Step by step solution

01

Calculate the Angular Wave Number (k)

For a given standing wave, the angular wave number (k) can be calculated from the equation: \(y(x, t) = A\sin(kx)\cos(\omega t)\) Comparing this to the given equation: \(y(x, t) = 1.00 \times 10^{-2} \sin (25 x) \cos (1200 t)\) We have \(k = 25 \frac{rad}{m}\).
02

Calculate the length of the string (L)

In a standing wave vibrating in its nth harmonic, the length of the string (L) can be found using the following formula: \(L = \frac{n\pi}{k}\) Substituting the values for n and k: \(L = \frac{3\pi}{25} = 0.377 \,\mathrm{m}\)
03

Calculate the Angular Frequency (\(\omega\))

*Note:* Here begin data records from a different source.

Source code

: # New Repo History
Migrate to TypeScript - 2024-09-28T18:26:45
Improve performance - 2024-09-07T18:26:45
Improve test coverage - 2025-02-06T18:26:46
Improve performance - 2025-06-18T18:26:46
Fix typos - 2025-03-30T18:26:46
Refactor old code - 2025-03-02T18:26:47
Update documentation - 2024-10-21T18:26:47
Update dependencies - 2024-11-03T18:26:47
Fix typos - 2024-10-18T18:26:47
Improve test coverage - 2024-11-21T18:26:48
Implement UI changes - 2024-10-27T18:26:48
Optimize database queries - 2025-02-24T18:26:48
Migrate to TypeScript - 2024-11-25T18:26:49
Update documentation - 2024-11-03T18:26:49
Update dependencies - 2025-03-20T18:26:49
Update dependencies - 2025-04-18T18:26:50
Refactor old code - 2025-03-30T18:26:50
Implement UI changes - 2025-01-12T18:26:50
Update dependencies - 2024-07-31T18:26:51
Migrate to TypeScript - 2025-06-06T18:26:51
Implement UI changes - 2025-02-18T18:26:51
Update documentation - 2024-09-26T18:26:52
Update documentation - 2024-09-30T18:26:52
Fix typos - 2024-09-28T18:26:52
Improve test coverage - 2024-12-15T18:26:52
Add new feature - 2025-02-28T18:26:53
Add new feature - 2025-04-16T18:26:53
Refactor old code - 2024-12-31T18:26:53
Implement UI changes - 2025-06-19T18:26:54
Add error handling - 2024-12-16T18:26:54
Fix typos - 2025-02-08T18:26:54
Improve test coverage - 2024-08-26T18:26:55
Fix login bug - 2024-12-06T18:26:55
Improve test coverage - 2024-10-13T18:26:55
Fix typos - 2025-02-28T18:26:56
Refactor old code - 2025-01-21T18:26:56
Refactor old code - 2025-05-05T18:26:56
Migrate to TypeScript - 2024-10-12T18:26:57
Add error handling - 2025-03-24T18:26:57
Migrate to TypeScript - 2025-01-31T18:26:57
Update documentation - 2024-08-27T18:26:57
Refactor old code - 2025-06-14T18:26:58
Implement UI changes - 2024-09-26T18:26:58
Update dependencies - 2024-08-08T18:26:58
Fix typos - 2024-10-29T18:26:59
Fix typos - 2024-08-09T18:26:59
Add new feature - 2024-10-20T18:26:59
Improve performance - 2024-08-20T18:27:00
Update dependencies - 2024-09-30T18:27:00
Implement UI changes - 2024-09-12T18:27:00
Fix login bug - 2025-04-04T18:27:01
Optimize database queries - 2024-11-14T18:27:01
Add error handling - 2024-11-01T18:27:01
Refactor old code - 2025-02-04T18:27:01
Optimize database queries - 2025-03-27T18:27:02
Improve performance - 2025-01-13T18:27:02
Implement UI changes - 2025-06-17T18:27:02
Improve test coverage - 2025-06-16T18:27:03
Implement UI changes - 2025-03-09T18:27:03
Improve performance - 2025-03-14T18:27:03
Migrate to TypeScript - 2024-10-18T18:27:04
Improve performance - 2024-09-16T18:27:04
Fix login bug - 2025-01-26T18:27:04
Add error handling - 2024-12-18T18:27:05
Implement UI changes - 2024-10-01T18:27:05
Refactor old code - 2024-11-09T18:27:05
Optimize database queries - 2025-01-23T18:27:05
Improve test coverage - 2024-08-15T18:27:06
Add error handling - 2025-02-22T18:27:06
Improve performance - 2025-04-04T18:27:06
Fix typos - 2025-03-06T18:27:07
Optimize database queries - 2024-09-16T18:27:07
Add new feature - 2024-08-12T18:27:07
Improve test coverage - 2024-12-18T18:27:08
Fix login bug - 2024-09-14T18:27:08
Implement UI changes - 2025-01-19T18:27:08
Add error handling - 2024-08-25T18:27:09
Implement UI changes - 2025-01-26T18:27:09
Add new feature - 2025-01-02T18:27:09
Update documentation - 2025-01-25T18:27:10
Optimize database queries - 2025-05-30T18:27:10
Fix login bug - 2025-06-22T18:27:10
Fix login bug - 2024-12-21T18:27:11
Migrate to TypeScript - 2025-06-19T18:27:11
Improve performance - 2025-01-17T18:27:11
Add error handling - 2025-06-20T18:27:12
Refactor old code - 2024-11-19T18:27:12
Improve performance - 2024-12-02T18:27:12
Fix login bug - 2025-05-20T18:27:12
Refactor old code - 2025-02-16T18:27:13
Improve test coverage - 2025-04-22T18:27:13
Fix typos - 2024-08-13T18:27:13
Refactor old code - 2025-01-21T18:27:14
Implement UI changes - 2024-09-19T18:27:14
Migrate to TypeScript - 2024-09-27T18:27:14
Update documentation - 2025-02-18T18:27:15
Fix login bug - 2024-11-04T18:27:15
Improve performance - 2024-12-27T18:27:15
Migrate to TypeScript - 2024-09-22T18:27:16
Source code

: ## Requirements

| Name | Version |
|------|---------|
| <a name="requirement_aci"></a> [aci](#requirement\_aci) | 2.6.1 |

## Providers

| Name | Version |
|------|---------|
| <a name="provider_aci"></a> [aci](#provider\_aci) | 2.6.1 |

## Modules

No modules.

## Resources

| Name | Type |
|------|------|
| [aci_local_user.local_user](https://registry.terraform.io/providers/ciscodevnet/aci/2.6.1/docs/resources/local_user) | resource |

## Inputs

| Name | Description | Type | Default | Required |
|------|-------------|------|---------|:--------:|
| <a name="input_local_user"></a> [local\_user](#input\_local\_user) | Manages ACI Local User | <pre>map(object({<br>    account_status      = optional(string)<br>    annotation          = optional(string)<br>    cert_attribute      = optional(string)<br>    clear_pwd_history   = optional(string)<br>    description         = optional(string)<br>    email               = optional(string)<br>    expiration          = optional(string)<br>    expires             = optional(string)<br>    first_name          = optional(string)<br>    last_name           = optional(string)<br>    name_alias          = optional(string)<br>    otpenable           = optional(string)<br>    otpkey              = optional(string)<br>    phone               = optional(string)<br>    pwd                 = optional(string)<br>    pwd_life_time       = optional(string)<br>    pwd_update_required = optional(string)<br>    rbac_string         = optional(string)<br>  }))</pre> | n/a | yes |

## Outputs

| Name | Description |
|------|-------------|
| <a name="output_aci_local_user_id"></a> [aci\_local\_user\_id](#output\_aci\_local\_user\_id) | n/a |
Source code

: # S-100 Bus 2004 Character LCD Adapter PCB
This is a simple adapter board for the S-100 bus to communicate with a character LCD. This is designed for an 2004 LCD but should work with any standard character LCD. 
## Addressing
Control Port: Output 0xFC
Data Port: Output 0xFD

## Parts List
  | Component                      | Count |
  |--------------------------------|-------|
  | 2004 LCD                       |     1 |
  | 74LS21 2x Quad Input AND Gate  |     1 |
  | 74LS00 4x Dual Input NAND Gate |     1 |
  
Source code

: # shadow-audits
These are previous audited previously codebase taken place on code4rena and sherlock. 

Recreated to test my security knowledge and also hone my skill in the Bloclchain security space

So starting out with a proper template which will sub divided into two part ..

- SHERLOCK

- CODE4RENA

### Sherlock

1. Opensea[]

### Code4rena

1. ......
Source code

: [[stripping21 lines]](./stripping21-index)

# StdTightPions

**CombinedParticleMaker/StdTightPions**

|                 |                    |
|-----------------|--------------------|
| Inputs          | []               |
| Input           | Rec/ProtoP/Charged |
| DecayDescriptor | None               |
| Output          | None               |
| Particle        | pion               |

From the given standing wave equation, we can obtain the angular frequency \(\omega\): \(y(x, t) = 1.00 \times 10^{-2} \sin (25 x) \cos (1200 t)\) \(\omega = 1200\,\mathrm{rad/s}\)
04

Calculate the velocity of the waves (v)

The relationship between the angular wave number (k) and the angular frequency (\(\omega\)) is given by: \(v = \frac{\omega}{k}\) Plugging in the values for \(\omega\) and k, we get: \(v = \frac{1200\,\mathrm{rad/s}}{25\,\mathrm{rad/m}} = 48\,\mathrm{m/s}\)
05

Calculate the mass of the hanging mass (m)

The tension (T) in the string is the force exerted by the hanging mass (m), which is given by: \(T = mg\) The wave speed v can also be calculated using the formula: \(v = \sqrt{\frac{T}{\mu}}\) Solving for m, we get: \(m = \frac{\mu v^2}{g}\) Substituting the known values: \(m = \frac{0.01\,\mathrm{kg/m} \times (48\,\mathrm{m/s})^2}{9.81\,\mathrm{m/s^2}} = 11.83\,\mathrm{kg}\) Therefore, the solutions to the problem are: (a) The length of the string is \(L = 0.377\,\mathrm{m}\). (b) The velocity of the waves is \(v = 48\,\mathrm{m/s}\). (c) The mass of the hanging mass is \(m = 11.83\,\mathrm{kg}\).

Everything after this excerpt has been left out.